*TO DO*. Lines from the material below that hold the string "núcleos" are what is needed; copy each of them.
━━━ DATA LISTING ━━━
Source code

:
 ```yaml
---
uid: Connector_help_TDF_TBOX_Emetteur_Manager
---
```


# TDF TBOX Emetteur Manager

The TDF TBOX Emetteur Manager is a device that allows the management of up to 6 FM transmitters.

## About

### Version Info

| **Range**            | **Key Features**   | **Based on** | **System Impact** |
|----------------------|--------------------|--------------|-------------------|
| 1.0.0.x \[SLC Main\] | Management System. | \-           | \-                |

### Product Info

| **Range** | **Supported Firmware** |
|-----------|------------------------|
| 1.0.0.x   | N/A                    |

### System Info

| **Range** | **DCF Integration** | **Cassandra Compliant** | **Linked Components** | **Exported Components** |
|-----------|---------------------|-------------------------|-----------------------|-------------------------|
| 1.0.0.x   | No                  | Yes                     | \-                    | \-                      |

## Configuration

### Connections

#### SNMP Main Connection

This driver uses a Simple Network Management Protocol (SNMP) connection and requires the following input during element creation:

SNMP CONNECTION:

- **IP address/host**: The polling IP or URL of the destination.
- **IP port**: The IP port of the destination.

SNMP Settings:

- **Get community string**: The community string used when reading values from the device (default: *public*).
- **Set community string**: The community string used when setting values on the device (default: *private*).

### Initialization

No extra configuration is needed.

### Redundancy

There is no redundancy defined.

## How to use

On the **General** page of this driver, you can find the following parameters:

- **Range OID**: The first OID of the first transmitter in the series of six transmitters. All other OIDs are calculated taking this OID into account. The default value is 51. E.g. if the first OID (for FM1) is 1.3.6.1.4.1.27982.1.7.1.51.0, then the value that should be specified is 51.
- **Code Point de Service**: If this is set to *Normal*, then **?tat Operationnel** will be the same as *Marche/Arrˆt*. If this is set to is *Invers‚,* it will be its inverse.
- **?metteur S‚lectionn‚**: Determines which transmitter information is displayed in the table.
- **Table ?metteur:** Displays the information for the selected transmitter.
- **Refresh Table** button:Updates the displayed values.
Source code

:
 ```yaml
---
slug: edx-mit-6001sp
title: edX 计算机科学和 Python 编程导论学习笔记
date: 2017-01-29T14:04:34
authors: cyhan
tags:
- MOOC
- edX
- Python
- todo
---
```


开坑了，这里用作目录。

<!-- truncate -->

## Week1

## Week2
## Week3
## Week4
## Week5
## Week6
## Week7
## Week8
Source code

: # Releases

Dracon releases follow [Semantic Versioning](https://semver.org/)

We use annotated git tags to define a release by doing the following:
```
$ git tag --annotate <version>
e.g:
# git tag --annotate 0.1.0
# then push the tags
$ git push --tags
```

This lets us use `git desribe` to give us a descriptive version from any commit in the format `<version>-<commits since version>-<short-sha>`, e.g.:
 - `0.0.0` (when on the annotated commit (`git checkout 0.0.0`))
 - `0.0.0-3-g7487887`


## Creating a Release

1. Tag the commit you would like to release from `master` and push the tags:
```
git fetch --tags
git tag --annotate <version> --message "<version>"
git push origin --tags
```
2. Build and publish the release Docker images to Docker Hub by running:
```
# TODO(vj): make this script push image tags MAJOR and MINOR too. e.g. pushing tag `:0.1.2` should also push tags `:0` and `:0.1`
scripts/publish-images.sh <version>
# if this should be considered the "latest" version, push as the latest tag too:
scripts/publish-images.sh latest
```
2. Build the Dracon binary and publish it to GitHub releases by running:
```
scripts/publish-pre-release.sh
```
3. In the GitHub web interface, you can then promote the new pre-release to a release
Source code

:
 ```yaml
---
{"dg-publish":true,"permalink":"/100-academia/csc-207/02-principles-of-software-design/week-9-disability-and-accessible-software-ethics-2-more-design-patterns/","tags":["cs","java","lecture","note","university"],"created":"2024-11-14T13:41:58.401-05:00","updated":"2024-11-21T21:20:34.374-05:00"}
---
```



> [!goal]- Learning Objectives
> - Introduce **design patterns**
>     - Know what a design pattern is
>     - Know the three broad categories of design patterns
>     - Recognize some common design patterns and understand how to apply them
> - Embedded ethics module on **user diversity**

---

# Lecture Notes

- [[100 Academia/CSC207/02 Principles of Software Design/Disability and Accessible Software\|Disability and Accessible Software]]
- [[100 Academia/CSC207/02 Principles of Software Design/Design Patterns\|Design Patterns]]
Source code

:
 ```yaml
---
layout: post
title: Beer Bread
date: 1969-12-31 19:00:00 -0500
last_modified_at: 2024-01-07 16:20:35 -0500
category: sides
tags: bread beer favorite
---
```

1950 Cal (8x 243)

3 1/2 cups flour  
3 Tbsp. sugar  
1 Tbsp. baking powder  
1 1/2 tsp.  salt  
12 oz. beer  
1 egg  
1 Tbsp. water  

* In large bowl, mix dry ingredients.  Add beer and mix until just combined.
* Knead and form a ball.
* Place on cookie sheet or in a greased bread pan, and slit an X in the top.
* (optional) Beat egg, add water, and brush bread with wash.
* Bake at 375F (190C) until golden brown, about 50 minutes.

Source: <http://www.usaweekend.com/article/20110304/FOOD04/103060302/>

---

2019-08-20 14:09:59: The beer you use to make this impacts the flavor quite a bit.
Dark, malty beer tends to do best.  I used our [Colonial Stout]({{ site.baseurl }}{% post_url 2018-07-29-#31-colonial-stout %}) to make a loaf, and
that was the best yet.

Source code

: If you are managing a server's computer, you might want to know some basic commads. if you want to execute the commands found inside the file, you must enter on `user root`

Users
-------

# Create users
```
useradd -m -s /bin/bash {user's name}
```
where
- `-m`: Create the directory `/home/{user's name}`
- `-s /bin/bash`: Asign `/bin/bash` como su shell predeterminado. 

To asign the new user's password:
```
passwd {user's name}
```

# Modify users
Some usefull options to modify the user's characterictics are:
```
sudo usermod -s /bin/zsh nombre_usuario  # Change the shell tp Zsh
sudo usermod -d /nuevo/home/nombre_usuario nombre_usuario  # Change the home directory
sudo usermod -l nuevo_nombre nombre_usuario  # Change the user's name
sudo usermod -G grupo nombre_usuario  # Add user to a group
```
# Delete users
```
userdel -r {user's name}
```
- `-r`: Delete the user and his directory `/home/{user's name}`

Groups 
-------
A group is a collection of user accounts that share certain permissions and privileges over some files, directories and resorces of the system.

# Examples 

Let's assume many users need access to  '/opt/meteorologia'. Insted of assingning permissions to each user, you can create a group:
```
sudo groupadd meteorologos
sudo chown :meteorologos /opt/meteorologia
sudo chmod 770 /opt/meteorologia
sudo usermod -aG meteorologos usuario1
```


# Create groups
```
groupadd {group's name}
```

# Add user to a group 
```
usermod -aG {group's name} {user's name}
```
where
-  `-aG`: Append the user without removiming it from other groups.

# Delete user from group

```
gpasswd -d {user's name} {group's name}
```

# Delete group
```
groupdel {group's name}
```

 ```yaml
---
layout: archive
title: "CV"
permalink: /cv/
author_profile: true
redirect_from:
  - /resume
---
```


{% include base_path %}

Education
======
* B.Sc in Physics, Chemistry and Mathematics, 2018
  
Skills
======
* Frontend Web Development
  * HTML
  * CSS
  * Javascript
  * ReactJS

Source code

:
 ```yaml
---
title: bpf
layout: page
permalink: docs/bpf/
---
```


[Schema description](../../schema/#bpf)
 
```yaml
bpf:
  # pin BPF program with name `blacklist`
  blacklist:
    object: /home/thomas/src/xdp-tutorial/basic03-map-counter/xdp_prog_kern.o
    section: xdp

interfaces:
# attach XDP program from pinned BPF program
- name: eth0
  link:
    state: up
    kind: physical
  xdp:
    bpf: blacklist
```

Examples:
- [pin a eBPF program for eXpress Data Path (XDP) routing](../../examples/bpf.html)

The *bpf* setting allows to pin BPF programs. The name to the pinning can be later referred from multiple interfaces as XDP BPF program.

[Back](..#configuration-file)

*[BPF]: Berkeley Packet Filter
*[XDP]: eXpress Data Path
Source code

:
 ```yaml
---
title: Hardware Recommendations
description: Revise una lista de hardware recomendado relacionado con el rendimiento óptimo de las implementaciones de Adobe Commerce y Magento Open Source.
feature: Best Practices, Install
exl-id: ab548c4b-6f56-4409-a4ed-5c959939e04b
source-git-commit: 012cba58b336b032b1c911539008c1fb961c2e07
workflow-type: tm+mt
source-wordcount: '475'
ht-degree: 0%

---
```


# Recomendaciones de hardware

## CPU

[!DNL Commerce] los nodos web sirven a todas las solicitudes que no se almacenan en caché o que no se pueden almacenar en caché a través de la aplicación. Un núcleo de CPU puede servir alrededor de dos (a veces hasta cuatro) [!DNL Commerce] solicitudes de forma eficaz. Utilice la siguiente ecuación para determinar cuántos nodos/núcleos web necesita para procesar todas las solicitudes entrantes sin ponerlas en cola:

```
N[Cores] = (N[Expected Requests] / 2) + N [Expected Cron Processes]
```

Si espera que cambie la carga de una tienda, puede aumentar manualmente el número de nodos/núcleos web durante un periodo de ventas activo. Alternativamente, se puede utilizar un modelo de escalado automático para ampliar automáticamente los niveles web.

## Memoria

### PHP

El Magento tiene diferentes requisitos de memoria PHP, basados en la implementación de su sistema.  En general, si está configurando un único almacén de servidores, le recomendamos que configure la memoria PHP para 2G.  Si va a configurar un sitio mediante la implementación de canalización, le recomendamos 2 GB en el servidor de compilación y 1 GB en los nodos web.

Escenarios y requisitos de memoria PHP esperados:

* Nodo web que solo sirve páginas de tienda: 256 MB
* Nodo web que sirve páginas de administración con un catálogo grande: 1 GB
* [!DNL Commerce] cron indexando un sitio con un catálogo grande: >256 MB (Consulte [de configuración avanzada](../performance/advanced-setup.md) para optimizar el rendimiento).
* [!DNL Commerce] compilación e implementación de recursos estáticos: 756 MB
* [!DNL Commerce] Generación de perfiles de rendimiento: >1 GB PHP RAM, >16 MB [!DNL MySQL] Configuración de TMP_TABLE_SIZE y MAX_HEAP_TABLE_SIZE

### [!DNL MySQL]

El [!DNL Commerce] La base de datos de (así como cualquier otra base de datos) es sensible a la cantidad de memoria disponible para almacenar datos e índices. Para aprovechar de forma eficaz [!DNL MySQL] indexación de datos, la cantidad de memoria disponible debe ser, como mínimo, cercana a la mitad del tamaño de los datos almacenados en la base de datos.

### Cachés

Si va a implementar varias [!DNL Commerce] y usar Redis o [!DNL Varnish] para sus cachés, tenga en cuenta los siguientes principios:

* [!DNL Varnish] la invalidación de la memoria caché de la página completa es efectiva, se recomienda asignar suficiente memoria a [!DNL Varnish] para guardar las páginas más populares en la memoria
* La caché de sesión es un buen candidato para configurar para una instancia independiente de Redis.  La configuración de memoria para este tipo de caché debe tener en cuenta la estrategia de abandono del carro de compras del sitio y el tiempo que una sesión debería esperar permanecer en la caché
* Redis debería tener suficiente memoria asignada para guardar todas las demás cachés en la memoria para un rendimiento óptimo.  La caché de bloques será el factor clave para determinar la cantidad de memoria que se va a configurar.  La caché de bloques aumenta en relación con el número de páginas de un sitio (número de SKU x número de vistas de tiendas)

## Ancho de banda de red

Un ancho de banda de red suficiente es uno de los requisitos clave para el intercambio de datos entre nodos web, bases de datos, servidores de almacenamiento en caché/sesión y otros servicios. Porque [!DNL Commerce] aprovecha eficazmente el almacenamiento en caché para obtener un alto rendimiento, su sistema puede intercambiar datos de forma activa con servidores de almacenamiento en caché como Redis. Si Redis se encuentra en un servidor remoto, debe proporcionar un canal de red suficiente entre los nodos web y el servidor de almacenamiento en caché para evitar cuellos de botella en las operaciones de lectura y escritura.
━━━
*SOLVED PROBLEM*.
[!DNL Commerce] los nodos web sirven a todas las solicitudes que no se almacenan en caché o que no se pueden almacenar en caché a través de la aplicación. Un núcleo de CPU puede servir alrededor de dos (a veces hasta cuatro) [!DNL Commerce] solicitudes de forma eficaz. Utilice la siguiente ecuación para determinar cuántos nodos/núcleos web necesita para procesar todas las solicitudes entrantes sin ponerlas en cola:
Si espera que cambie la carga de una tienda, puede aumentar manualmente el número de nodos/núcleos web durante un periodo de ventas activo. Alternativamente, se puede utilizar un modelo de escalado automático para ampliar automáticamente los niveles web.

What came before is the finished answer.